- [Activity] Copy every line from the data below in which the string "cavort" can be found.
(Supplied records begins)
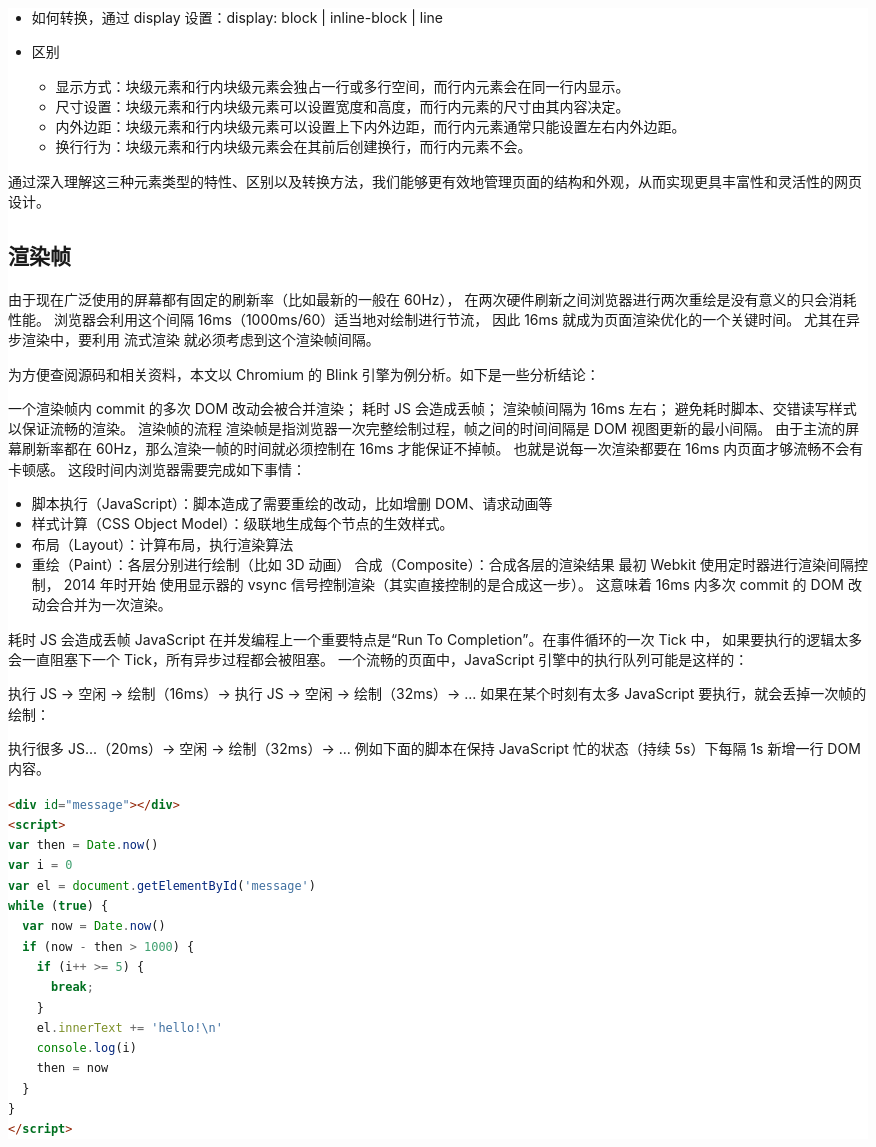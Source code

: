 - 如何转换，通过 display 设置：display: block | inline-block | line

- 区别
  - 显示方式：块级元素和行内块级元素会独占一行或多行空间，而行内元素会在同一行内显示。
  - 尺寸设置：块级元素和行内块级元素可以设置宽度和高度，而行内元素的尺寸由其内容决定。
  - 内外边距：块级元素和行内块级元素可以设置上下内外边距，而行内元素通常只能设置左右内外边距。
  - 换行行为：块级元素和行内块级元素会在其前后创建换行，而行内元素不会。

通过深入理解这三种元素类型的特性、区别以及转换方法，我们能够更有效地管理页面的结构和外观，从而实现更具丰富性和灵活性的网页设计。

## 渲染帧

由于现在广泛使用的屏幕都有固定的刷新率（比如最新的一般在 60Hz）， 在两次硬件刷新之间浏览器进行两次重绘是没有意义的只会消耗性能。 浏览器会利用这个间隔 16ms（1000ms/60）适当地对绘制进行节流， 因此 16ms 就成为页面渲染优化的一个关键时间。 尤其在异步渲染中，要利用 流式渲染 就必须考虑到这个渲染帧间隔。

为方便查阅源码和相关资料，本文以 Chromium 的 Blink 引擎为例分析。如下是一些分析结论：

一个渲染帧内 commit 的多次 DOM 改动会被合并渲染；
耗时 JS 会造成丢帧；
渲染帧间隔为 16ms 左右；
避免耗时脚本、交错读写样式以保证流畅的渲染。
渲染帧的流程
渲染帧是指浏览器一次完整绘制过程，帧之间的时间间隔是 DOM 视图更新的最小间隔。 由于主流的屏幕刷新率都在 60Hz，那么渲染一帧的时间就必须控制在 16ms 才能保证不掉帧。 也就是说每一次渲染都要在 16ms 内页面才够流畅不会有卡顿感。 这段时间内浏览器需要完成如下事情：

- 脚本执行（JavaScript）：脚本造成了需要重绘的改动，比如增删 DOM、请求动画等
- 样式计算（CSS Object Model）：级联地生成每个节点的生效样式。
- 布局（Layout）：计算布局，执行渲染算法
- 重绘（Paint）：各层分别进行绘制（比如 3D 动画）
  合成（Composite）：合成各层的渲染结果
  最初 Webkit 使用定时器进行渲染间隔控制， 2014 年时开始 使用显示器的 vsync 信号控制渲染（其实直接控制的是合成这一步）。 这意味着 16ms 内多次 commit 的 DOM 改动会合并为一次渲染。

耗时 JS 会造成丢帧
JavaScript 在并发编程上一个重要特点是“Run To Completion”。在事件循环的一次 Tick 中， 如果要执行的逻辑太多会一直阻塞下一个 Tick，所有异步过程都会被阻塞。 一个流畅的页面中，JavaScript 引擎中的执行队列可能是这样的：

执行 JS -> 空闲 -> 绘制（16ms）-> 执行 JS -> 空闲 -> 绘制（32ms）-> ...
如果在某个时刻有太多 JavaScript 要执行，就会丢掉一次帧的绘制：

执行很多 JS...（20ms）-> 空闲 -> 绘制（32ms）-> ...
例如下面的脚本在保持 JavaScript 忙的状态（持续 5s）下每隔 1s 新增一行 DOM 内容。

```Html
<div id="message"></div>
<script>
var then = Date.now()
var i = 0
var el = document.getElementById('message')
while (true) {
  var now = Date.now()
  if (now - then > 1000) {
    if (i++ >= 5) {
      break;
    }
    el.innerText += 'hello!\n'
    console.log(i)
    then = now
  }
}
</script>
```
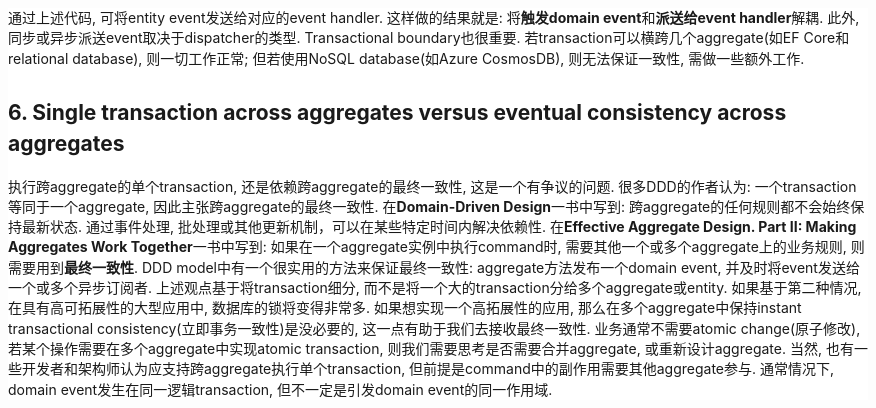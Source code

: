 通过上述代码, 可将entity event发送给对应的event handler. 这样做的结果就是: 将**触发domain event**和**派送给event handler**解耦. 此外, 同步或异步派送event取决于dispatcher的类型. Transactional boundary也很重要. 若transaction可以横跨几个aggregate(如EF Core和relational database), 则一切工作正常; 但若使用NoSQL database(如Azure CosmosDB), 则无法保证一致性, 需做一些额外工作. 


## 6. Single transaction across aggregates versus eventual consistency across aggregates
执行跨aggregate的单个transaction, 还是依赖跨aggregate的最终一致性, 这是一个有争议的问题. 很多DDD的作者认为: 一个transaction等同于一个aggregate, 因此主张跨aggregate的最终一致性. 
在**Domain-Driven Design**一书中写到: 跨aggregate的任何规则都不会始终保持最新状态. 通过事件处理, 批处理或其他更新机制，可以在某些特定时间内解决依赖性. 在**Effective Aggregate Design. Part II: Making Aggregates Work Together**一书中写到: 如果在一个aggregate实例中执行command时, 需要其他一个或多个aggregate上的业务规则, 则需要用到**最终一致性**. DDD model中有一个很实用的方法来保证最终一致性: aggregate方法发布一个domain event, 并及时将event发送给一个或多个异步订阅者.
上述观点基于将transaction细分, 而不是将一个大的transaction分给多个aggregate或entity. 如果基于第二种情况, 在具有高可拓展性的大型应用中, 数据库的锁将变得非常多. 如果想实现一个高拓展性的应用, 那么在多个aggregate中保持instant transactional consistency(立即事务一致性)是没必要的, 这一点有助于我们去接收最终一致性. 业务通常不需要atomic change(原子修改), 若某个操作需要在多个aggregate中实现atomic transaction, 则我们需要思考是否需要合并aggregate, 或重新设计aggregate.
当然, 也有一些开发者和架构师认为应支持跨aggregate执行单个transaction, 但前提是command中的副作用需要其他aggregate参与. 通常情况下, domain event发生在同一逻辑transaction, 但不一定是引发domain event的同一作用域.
(Supplied records ends)
(Supplied records begins)
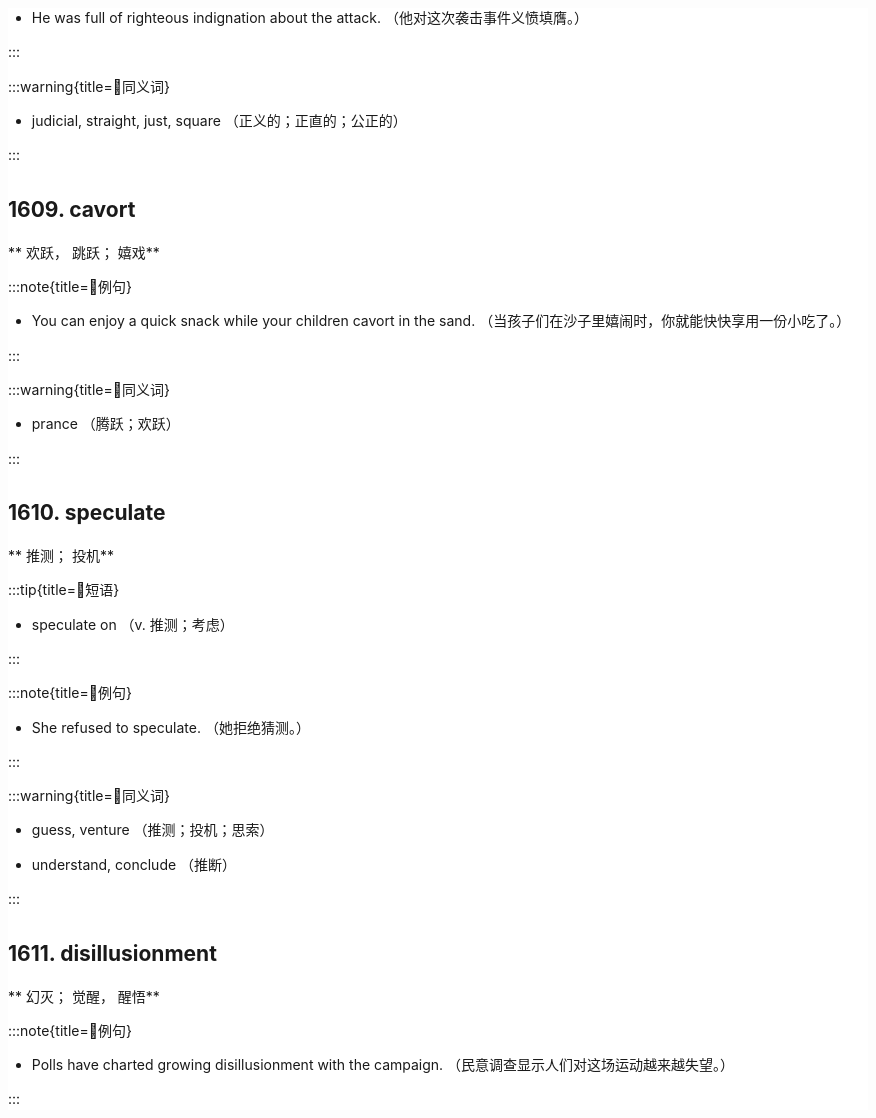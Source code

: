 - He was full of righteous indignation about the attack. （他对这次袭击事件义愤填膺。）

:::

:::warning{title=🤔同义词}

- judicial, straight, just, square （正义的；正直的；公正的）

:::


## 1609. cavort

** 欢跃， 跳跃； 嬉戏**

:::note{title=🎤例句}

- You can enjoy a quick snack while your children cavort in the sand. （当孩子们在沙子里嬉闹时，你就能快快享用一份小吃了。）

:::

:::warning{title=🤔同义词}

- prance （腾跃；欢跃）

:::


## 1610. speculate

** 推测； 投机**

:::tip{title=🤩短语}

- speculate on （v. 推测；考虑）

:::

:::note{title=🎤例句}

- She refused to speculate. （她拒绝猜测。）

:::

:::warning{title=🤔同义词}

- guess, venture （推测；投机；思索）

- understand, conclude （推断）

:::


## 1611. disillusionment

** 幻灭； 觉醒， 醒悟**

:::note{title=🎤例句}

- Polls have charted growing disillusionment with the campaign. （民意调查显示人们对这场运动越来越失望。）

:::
(Supplied records ends)
(Supplied records begins)
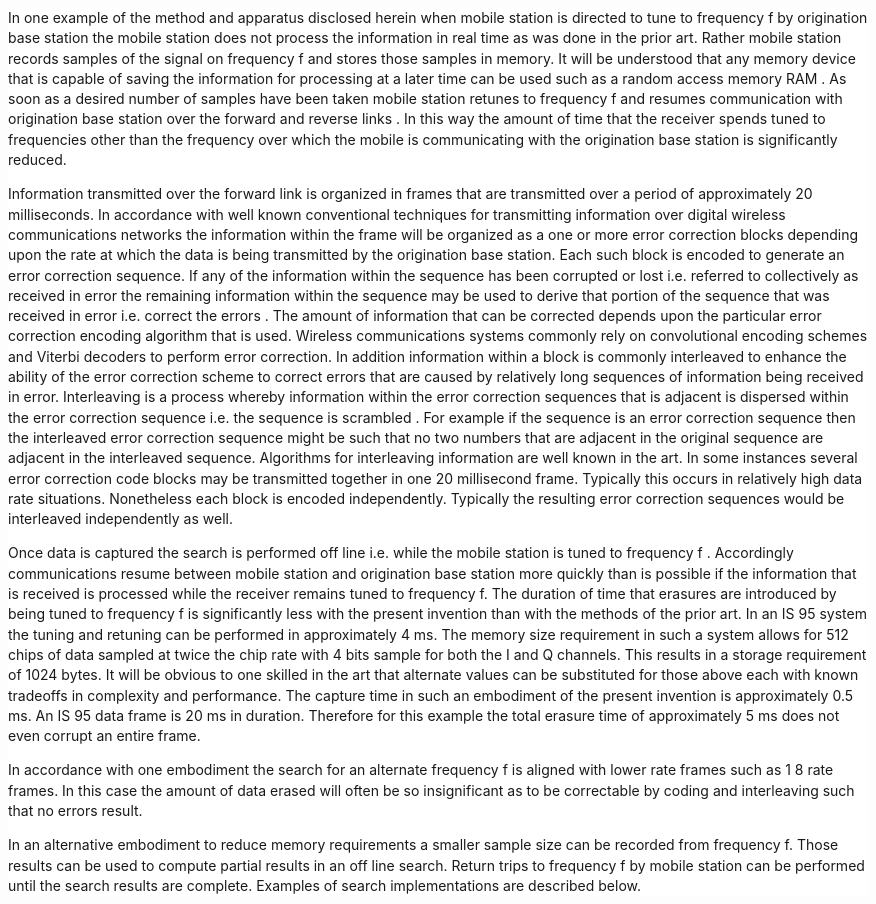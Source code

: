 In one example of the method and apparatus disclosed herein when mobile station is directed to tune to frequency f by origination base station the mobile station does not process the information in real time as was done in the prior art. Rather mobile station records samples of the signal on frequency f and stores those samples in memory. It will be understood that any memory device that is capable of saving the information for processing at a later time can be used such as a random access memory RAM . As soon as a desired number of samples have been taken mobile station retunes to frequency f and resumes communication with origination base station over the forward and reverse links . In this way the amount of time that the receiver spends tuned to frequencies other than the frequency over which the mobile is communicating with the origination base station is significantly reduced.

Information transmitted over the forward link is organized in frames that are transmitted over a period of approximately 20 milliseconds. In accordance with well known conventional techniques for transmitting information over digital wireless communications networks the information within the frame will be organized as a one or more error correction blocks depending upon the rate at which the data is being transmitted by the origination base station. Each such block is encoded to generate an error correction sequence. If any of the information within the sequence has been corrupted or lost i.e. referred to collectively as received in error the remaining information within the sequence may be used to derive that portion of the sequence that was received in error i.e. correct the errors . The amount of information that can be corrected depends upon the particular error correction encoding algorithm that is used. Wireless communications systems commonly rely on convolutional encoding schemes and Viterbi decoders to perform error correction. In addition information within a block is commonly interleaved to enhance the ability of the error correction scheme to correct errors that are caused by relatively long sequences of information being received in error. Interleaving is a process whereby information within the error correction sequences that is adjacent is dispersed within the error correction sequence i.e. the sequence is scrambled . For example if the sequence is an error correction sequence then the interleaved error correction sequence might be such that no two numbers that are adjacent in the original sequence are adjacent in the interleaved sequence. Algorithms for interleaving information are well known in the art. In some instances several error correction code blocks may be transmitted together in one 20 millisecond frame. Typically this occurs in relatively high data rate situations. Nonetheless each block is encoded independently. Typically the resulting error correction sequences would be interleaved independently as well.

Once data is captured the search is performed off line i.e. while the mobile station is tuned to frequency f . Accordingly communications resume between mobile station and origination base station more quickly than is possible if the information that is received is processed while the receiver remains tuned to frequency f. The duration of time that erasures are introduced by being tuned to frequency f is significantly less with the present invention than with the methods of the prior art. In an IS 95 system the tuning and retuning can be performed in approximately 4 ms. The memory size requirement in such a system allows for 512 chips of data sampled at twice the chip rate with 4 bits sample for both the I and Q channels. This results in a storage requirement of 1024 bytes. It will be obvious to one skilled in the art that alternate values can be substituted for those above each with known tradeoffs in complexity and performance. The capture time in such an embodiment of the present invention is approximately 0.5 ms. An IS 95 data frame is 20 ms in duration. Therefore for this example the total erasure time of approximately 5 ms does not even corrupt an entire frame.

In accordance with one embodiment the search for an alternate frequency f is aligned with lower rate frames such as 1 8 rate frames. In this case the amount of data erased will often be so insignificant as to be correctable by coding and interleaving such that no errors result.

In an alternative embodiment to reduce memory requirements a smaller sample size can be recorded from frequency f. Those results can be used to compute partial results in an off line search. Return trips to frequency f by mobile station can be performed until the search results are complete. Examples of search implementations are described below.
(Supplied records ends)
- [Solution to the problem]
## 1609. cavort
- You can enjoy a quick snack while your children cavort in the sand. （当孩子们在沙子里嬉闹时，你就能快快享用一份小吃了。）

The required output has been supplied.